Cette séquence est bien sûr d'abord une forme d'introduction du personnage de loser qu'interprète John Travolta, récupéré après Grease par De Palma bien avant Pulp Fiction. Il interprète ici un modeste preneur de son, travaillant sur de ridicules suites de films d'horreurs. L'introduction de personnage devient alors rapidement introduction de la verve auto-référentielle de l'œuvre. Peu surprenant finalement quand on sait que le film noir a toujours été quelque part le genre américain le plus cinématographique, si l'on peut se permettre ce pléonasme, prenant souvent racine dans la sève hollywoodienne, Los Angeles, usine à rêves urbaine et destructive. Le réalisateur ne fait donc que reprendre un aspect du genre. Mais avec cette approche il le détourne davantage : si Boulevard du Crépuscule constatait déjà le crépuscule des rêves, les glorieuses stars d'hier ne laissant derrière elles que pâles copies vidées de leur vie, Blow Out se situe alors dans le post-apocalyptique, le cinéma d'exploitation se substituant à la superproduction. L'image s'est comme vidée de son sens.
De la même manière, l'approche et le titre apparaissent comme un détournement, si ce n'est un remake, du Blow-Up de Michelangelo Antonioni. On peut alors se demander pourquoi l'appareil photo de ce dernier, capturant le crime et parfaite illustration de l’œil-caméra voyeuriste a priori, est ici remplacé par la bande sonore, évoquant bien moins le septième art, tout en rappelant déjà trop Conversation secrète, le film palmé de Francis Ford Coppola qui s'inscrivait déjà dans le sillon d'Antonioni. C'est que, s'occupant bien moins d'objets symboles, De Palma se centre avant-tout sur l'exécution du film, sa forme, lui qui est célèbre pour ses split-screens, fragments d'images se démultipliant, reformulant la fiction, jusqu'à perdre justement toute notion de réalité.

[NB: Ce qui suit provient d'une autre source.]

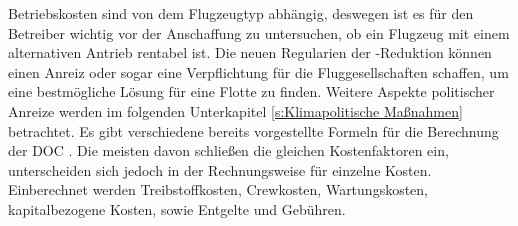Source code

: %
Betriebskosten sind von dem Flugzeugtyp abhängig, deswegen ist es für den Betreiber 
wichtig vor der Anschaffung zu untersuchen, 
ob ein Flugzeug mit einem alternativen Antrieb rentabel ist. 
Die neuen Regularien der -Reduktion können einen Anreiz oder sogar 
eine Verpflichtung für die Fluggesellschaften schaffen, um eine bestmögliche Lösung für eine Flotte zu finden. 
Weitere Aspekte politischer Anreize werden im folgenden Unterkapitel \ref{s:Klimapolitische Maßnahmen} betrachtet.
%
Es gibt verschiedene bereits vorgestellte Formeln für die Berechnung der DOC \cite{scholz_design_evaluation_doc}.
Die meisten davon schließen die gleichen Kostenfaktoren ein, 
unterscheiden sich jedoch in der Rechnungsweise für einzelne Kosten.
Einberechnet werden Treibstoffkosten, Crewkosten, Wartungskosten, kapitalbezogene Kosten, sowie Entgelte und Gebühren.\\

Ici, la bande sonore, plutôt que l'appareil photo à image fixe, fragment unique, laisse éclore toute l'importance du montage. Elle donne ainsi occasion à de nombreuses scènes de montages comme actions scénaristiques, que ce soit lorsque Travolta remet en scène le crime ou même quand, en reflet morbide, il doit s'occuper de la post-production et des cris en particulier du film dans le film, tout autant qu'elle semble agrandir l'importance du montage, celui de Blow Out, comme action en elle-même. C'est ainsi Brian De Palma, qu'on pourrait très bien voir en personnage du film, autre maniaque ensevelit par une pile de pellicules, qui, par le montage, va remodeler le son et, surtout, le lier à l'image et créer la fiction. Une fiction comme débordante d'une réalité omniprésente. Car le voyeurisme du film et la puissance morbide de son image ne concernent alors pas que les personnages: c'est le cinéaste qui en constitue le centre évident, par le montage. La thématique du long-métrage, en apparence simple amas de rouages du film noir, apparaît finalement ainsi grandement personnel, pour lui qui fut particulièrement marqué par l'assassinat de John F. Kennedy : devant l'abondance de preuves, de témoignages et de théories, l'individu devient metteur en scène. Sans lui il n'y aurait que bandes sonores. Ainsi, si le split-screen s'efface souvent dans Blow Out, laissant place à de simples superpositions, il n'a jamais été aussi essentiel, notamment lors de la première écoute, quand la tête stupéfaite de Travolta se voit soudain transportée sur les lieux du crime. Comme par magie.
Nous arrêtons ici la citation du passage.